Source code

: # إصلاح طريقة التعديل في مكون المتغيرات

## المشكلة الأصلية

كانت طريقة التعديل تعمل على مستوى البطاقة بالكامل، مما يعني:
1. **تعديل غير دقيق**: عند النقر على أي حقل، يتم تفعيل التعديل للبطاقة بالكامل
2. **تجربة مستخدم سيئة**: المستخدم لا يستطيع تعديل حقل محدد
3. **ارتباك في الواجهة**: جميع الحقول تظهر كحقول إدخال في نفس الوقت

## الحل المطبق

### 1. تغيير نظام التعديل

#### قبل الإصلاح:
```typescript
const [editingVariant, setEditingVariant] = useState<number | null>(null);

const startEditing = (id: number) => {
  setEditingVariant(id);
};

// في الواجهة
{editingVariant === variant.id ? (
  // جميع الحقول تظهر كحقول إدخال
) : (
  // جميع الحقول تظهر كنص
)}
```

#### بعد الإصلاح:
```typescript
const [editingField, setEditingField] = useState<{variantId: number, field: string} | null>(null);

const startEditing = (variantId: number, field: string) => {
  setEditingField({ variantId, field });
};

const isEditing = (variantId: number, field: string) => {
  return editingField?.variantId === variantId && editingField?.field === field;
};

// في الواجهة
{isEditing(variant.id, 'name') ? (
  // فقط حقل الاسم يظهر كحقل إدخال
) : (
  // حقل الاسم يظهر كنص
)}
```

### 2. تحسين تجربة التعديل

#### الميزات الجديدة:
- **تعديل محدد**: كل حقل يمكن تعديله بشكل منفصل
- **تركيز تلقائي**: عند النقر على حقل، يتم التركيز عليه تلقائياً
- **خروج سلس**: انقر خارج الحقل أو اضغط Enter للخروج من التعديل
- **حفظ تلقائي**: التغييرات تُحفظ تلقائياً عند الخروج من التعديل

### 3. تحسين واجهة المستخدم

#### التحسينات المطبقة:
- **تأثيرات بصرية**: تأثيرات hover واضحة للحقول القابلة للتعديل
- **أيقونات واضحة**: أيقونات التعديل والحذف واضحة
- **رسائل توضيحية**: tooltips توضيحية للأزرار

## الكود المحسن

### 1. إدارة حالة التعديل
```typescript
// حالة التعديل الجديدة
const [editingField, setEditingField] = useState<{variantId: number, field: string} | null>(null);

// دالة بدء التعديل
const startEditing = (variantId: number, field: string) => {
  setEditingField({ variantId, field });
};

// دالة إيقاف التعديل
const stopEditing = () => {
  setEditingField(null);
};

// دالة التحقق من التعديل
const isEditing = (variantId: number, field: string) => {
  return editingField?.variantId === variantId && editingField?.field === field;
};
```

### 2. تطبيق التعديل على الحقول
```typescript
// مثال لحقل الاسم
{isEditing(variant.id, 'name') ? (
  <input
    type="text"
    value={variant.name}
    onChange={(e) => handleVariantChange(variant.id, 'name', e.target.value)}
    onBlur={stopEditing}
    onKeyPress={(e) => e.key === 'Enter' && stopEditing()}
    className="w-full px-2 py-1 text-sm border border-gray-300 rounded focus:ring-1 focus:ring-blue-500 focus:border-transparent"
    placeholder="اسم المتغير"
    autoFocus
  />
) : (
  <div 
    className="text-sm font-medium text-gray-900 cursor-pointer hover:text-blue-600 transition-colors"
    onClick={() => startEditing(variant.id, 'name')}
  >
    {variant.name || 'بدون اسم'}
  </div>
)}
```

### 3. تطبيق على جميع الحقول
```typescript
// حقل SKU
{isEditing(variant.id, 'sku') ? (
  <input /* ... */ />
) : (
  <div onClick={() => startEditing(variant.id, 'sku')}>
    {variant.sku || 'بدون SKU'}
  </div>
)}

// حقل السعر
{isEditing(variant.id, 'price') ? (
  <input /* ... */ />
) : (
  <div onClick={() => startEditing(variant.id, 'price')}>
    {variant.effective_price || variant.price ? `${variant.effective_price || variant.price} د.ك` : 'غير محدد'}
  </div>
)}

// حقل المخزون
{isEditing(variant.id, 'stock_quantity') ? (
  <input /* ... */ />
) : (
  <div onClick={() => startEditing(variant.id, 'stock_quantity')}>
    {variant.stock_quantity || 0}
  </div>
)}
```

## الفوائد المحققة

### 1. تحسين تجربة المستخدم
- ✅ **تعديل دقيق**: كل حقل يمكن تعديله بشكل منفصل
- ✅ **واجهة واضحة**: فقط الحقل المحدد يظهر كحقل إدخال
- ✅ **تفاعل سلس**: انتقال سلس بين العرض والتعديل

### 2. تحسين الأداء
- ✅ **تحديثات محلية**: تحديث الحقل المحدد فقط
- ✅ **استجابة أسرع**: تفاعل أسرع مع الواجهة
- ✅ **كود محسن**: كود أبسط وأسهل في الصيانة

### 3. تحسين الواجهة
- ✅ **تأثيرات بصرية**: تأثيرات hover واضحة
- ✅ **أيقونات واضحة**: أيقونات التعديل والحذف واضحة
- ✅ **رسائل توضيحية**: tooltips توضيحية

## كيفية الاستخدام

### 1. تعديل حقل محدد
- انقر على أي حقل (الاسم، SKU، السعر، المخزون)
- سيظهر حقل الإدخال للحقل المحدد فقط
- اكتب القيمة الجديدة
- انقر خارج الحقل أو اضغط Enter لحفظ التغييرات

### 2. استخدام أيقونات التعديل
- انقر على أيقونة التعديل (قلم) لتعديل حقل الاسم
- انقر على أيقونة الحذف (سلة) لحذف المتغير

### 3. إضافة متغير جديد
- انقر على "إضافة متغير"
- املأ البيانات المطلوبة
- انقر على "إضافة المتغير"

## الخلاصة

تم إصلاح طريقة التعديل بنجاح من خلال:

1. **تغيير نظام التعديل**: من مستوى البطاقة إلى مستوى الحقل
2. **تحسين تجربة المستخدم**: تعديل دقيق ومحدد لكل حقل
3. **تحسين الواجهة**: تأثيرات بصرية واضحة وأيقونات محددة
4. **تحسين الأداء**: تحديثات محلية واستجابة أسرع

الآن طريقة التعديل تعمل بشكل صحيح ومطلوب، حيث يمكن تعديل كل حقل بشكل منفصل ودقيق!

+===+

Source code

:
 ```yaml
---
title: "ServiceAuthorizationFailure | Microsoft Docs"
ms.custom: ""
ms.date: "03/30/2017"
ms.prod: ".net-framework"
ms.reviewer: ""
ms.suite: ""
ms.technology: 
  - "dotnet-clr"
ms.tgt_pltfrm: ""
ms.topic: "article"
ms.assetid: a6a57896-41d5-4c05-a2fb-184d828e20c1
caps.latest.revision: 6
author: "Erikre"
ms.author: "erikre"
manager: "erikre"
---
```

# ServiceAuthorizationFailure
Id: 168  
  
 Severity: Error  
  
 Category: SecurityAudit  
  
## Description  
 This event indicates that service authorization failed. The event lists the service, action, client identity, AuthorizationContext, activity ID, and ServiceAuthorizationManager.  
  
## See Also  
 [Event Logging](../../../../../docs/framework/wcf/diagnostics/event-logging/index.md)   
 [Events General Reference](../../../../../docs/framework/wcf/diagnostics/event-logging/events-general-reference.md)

+===+

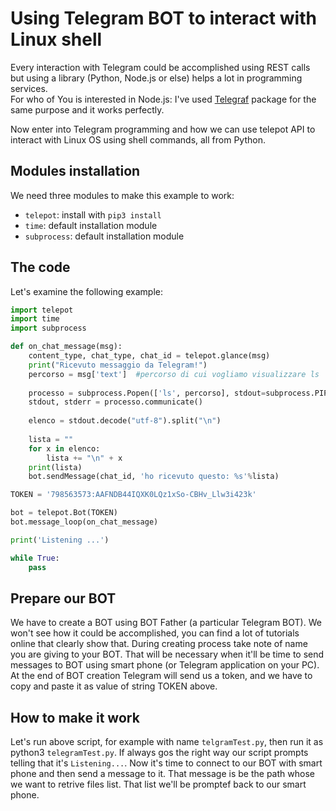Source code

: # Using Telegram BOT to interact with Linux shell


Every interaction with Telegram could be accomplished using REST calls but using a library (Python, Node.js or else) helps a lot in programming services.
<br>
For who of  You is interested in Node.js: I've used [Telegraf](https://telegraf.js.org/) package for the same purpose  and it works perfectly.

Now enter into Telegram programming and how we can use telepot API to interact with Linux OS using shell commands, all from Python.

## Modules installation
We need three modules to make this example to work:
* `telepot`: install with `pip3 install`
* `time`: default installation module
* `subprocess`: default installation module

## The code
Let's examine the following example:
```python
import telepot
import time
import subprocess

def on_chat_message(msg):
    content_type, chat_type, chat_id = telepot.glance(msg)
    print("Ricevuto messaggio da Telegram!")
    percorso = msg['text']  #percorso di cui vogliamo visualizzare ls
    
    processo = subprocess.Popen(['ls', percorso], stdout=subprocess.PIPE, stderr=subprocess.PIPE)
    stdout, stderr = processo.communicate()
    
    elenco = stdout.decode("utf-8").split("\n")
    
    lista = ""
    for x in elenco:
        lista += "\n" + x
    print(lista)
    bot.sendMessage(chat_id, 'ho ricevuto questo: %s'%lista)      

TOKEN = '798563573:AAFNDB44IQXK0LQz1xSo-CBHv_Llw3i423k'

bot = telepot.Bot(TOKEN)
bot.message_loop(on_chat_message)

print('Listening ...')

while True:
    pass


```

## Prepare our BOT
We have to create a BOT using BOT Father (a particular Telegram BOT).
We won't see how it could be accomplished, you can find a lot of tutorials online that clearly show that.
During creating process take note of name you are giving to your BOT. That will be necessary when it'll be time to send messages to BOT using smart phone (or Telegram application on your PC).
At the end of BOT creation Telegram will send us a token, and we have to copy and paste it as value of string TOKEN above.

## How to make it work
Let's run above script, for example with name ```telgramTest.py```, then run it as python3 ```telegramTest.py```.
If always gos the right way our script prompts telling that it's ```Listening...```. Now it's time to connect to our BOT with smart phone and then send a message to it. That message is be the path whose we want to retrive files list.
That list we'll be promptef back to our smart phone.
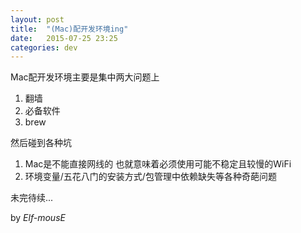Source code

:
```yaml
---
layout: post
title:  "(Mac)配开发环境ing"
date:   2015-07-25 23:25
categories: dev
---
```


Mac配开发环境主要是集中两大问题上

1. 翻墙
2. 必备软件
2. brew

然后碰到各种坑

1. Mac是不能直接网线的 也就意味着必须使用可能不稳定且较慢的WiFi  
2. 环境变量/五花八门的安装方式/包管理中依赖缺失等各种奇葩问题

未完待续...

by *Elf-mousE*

+===+

Your goal:
All lines above from the one containing "3. **تحسين الواجهة**: تأثيرات" to the one containing "الآن طريقة التعديل" must be repeated exactly, both lines included, and no others.

Response:
3. **تحسين الواجهة**: تأثيرات بصرية واضحة وأيقونات محددة
4. **تحسين الأداء**: تحديثات محلية واستجابة أسرع

الآن طريقة التعديل تعمل بشكل صحيح ومطلوب، حيث يمكن تعديل كل حقل بشكل منفصل ودقيق!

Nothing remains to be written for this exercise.